大丈夫だと声を出そうとしたところで、出てきたのは声ではなくて咳だった。
ユウヤが慌ててそこらの窓を開け放つ。
「そうだった……おっさん、この子 酒に弱いから、最大限に気を配ってやって」
昔から匂いだけでも息が苦しくなる。飲むなんて以ての外、体に当たれば赤く腫れたりと、酒とは驚くほど相性が悪い。飲んだら死ねる自信がアメリにはある。
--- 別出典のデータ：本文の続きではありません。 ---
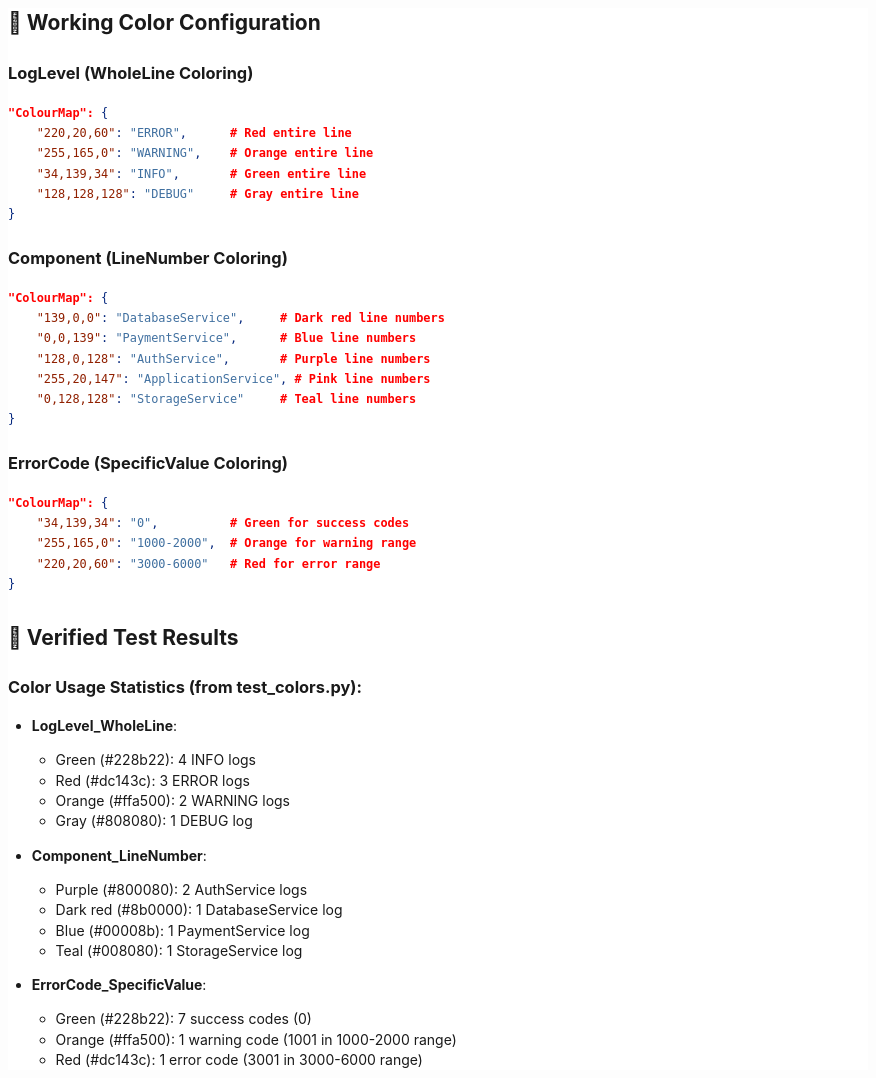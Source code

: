 ## 🎨 **Working Color Configuration**

### **LogLevel (WholeLine Coloring)**
```json
"ColourMap": {
    "220,20,60": "ERROR",      # Red entire line
    "255,165,0": "WARNING",    # Orange entire line  
    "34,139,34": "INFO",       # Green entire line
    "128,128,128": "DEBUG"     # Gray entire line
}
```

### **Component (LineNumber Coloring)**
```json
"ColourMap": {
    "139,0,0": "DatabaseService",     # Dark red line numbers
    "0,0,139": "PaymentService",      # Blue line numbers
    "128,0,128": "AuthService",       # Purple line numbers
    "255,20,147": "ApplicationService", # Pink line numbers
    "0,128,128": "StorageService"     # Teal line numbers
}
```

### **ErrorCode (SpecificValue Coloring)**
```json
"ColourMap": {
    "34,139,34": "0",          # Green for success codes
    "255,165,0": "1000-2000",  # Orange for warning range
    "220,20,60": "3000-6000"   # Red for error range
}
```

## 🧪 **Verified Test Results**

### **Color Usage Statistics** (from test_colors.py):
- **LogLevel_WholeLine**: 
  - Green (#228b22): 4 INFO logs
  - Red (#dc143c): 3 ERROR logs  
  - Orange (#ffa500): 2 WARNING logs
  - Gray (#808080): 1 DEBUG log

- **Component_LineNumber**:
  - Purple (#800080): 2 AuthService logs
  - Dark red (#8b0000): 1 DatabaseService log
  - Blue (#00008b): 1 PaymentService log
  - Teal (#008080): 1 StorageService log

- **ErrorCode_SpecificValue**:
  - Green (#228b22): 7 success codes (0)
  - Orange (#ffa500): 1 warning code (1001 in 1000-2000 range)
  - Red (#dc143c): 1 error code (3001 in 3000-6000 range)
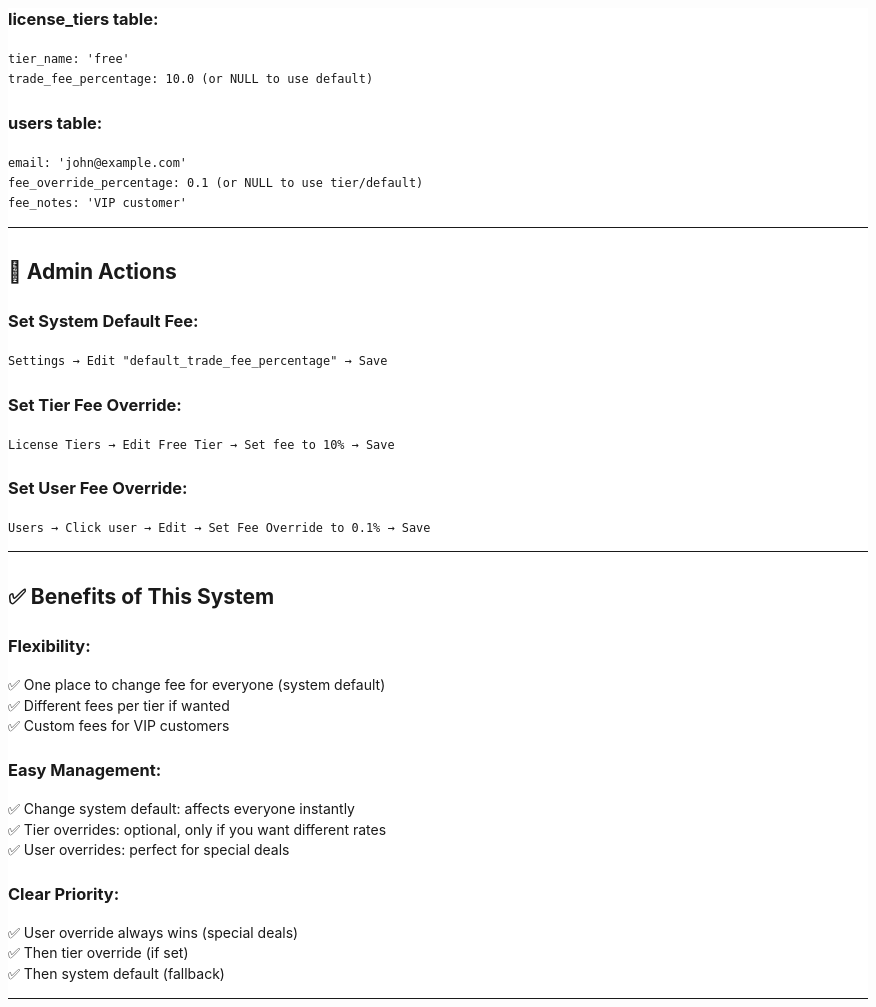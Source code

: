 ### **license_tiers table:**
```
tier_name: 'free'
trade_fee_percentage: 10.0 (or NULL to use default)
```

### **users table:**
```
email: 'john@example.com'
fee_override_percentage: 0.1 (or NULL to use tier/default)
fee_notes: 'VIP customer'
```

---

## 🎯 Admin Actions

### **Set System Default Fee:**
```
Settings → Edit "default_trade_fee_percentage" → Save
```

### **Set Tier Fee Override:**
```
License Tiers → Edit Free Tier → Set fee to 10% → Save
```

### **Set User Fee Override:**
```
Users → Click user → Edit → Set Fee Override to 0.1% → Save
```

---

## ✅ Benefits of This System

### **Flexibility:**
✅ One place to change fee for everyone (system default)  
✅ Different fees per tier if wanted  
✅ Custom fees for VIP customers  

### **Easy Management:**
✅ Change system default: affects everyone instantly  
✅ Tier overrides: optional, only if you want different rates  
✅ User overrides: perfect for special deals  

### **Clear Priority:**
✅ User override always wins (special deals)  
✅ Then tier override (if set)  
✅ Then system default (fallback)  

---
そりゃ難儀なことだ、もったいないと老人はからからと笑った。始まる前に言ってもらって良かったと、棚の奥から小瓶を取り出して、古ぼけた札に書かれた小さな文字を目を眇めて確認している。
「危ねぇ……俺の時、消毒だっつって、口から酒を吹きかけられたんだった……」
どっちの意味でも軽く気が遠のきそうな話に、アメリは気が付いてくれたネルを感謝を込めて見つめ返す。
「そんじゃ、おっさん。こっちが左で」
ネルの肩を叩き
「こっちが右ね」
とアメリの肩を抱き寄せた。おでこに口付けのおまけ付きで。
老人は軽く目を見張って、酔いが覚めたわと笑う。しばらくはそりゃいいねと繰り返し誰にともなくつぶやいて、にやにやしている。
ユウヤにしっしと手を振ると、ネルに服を脱いで横になるようにと寝台を指差した。
捨てられた子犬のように悲しげな目で見てくるふたりに、頑張ってと笑い返してユウヤは部屋から出て行った。
どうにも心配の二文字しか浮かばない彫師の老人の腕前は、交互に少しずつ色をのせられるお互いの背中を見て、間違いないと安心できた。
長時間に渡って背中の痛みに耐え続けて、もうどうでもよくなりかけた頃、やっと風切り羽の一番先が太腿の真ん中までたどり着いた。
ユウヤの背中には、肩から肩甲骨の辺りに、もっと簡略化された紋章のようなものが描かれていたが、自分たちの背中には、本物に近い鳥の羽が緻密に描かれていた。
「ユウヤのこんなにでっかくなかったよね?」
『姫様付き』だとここまでなのかと聞いてみれば、老人は興が乗っちゃったと、子どものように笑って片目を閉じて舌を出す。
ケガをしたのと同じだから無茶をするなと、諸注意を受けて家を放り出されたのは、月も沈みかけた夜半過ぎだった。
「……しばらくは仰向けで寝られないね……」
「……姫様がぶつかってきたら泣くと思う……」
灯りの消えた家々に、小さく絞ったはずの声はよく響いて返ってくる。ふたりはくすくすと笑い合う。
同じ痛みと、同じ翼を背負えたことが嬉しかった。
夜の空気のように黒く澄んだ背中の色を思い出す。
子どもの頃のように手を繋いで家に帰ると、眠らずに待っていたユウヤとサヤに迎えられる。
ずいぶん時間がかかったことに、どうなったとネルの服がほぼ脱がされた状態で、ユウヤは晴れ晴れした表情で宣言する。
俺とサヤは先代になる、これからは役目を渡した、ただのお父さんとお母さんだと声は高らかだった。